(BALI) -- Menteri Kesehatan Budi Gunadi Sadikin menargetkan deteksi 1 juta kasus Tuberkulosis (TB) pada 2025. Penemuan lebih banyak kasus ini untuk mengejar target eliminasi TBC pada 2030. Menurut data terbaru, Indonesia merupakan negara dengan angka TBC nomor dua tertinggi di dunia.
“Target kami tahun depan, kita bisa menemukan sekitar 1 juta kasus. Dari 1.060.000 yang ditemukan, saya ingin 1 jutanya kita diagnosis,” kata Menkes dalam konferensi pers Pertemuan Tingkat Tinggi Inovasi Tuberkulosis (High Level Meeting TBC Innovation) yang digelar di Bali pada Senin (11/11).
Untuk mencapai target ambisius tersebut, pemerintah telah menyusun 3 inovasi guna mendorong pemerataan akses pengobatan, peningkatan kesadaran masyarakat, serta pemanfaatan teknologi untuk diagnosis lebih cepat dan akurat.
Inisiatif pertama adalah meningkatkan dan mengembangkan sistem surveilans. Menkes Budi mengatakan, ke depan metode skrining TBC akan diperluas. Tidak hanya menggunakan alat TCM, yang juga digunakan untuk pemeriksaan diabetes, tetapi juga alat PCR yang sebelumnya dipakai untuk tes COVID-19.
“Skrining TBC itu susah karena harus diambil dari batuk, sekarang dengan teknologi PCR, lagi kita coba di Jawa Barat di-swab bukan di hidung, tapi di tenggorokan. Jadi, nanti kita swab lalu kita tes PCR sama seperti COVID-19. Itu inovasi yang sedang kita coba,” kata Menkes.
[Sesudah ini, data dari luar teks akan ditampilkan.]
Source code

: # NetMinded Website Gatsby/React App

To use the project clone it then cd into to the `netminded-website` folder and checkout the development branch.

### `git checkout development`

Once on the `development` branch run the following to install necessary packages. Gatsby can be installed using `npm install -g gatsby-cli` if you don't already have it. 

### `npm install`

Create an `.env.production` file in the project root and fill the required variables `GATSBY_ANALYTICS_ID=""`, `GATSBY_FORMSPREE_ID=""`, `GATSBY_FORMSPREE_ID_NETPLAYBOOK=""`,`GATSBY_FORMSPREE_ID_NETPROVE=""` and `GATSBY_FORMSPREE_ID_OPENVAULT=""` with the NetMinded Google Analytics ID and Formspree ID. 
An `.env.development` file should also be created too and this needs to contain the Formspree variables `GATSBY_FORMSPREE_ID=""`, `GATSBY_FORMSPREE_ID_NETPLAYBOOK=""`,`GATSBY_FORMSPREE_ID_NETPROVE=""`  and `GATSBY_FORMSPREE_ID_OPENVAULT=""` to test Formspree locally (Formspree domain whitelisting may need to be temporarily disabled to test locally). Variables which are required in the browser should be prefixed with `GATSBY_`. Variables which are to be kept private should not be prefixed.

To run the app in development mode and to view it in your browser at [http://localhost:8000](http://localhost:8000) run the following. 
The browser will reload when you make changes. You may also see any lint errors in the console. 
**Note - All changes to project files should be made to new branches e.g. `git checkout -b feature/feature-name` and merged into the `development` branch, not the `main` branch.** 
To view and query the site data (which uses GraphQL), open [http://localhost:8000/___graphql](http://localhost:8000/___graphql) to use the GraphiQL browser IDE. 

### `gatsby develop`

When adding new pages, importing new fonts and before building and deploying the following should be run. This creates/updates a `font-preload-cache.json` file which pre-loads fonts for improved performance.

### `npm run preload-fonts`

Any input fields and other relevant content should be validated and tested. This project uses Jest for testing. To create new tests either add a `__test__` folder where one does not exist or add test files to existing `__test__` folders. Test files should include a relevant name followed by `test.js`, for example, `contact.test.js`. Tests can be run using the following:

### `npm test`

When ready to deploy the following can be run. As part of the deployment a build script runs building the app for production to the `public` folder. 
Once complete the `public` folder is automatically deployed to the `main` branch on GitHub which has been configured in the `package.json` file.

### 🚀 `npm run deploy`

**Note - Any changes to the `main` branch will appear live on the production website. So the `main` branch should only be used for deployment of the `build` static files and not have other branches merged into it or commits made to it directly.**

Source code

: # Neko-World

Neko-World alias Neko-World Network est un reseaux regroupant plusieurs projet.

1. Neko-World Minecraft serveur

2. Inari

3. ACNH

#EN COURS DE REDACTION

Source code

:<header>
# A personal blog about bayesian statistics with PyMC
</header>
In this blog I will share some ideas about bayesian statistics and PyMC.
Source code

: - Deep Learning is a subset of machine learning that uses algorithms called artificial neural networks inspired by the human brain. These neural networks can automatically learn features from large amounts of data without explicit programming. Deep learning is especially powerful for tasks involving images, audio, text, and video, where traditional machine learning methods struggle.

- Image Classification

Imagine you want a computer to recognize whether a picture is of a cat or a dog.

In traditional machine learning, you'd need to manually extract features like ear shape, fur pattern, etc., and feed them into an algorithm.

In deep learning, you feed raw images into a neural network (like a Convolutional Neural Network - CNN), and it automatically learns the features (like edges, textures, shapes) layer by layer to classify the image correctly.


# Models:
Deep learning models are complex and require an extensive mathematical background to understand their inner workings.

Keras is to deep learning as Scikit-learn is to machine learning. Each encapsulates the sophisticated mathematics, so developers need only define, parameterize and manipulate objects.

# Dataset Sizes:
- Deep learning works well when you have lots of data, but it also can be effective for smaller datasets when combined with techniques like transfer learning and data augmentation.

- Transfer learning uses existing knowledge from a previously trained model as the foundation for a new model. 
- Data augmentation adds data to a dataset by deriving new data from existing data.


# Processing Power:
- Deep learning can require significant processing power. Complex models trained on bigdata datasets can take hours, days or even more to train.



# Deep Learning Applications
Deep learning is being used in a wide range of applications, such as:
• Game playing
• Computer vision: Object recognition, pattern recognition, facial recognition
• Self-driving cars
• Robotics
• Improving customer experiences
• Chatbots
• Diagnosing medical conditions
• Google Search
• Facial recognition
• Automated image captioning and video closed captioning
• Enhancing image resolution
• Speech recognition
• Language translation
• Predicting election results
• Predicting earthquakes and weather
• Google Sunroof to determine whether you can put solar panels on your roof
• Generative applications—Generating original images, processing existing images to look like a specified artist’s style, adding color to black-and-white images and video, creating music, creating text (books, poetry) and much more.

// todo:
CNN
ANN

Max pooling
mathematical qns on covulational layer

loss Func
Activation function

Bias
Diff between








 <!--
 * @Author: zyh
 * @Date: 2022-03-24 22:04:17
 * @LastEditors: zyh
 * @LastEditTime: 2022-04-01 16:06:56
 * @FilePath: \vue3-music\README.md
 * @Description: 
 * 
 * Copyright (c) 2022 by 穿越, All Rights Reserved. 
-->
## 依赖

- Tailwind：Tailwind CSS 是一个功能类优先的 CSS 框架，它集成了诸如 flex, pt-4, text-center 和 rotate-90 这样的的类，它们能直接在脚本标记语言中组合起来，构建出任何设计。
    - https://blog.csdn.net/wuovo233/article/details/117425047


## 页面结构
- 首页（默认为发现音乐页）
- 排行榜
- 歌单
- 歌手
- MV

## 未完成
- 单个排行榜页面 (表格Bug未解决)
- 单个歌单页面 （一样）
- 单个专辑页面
Selain menggunakan alat PCR, Menkes juga sedang menguji teknologi terbaru USG, yang biasanya digunakan untuk memeriksa kondisi janin dan deteksi dini kanker payudara. Teknologi ini akan dicoba untuk identifikasi pneumonia atau TBC.
“Ternyata sekarang dengan dibantu AI, (USG) bisa untuk identifikasi pneumonia atau TBC. Ini sekarang sedang kita coba juga, karena USG kita udah banyak,” imbuhnya.
Untuk mendukung inisiatif tersebut, pemerintah juga menyusun inisiatif kedua, yakni memperkuat aspek terapeutik atau pengobatan. Menkes Budi mengatakan, masalah pengobatan TBC di Indonesia adalah banyaknya pasien yang tidak melakukan pengobatan dan tidak menyelesaikan pengobatan.
Masalah ini, lanjutnya, disebabkan oleh durasi pengobatan TBC yang cukup lama, yakni sekitar 6 bulan. Untuk itu, Menkes mendorong penelitian dan pengembangan regimen pengobatan yang mampu mempercepat penyembuhan pasien TBC.
“Untuk obat, saya tertarik (Indonesia) ikut clinical trial yang sekali suntik. Sekarang kan minum obatnya harus 6 bulan dan banyak. Kalau bisa diganti dengan sekali suntik, atau juga alternatif keduanya obatnya diturunin dari 6 bulan ke 1 bulan. Itu kita mau terlibat,” ungkap Menkes.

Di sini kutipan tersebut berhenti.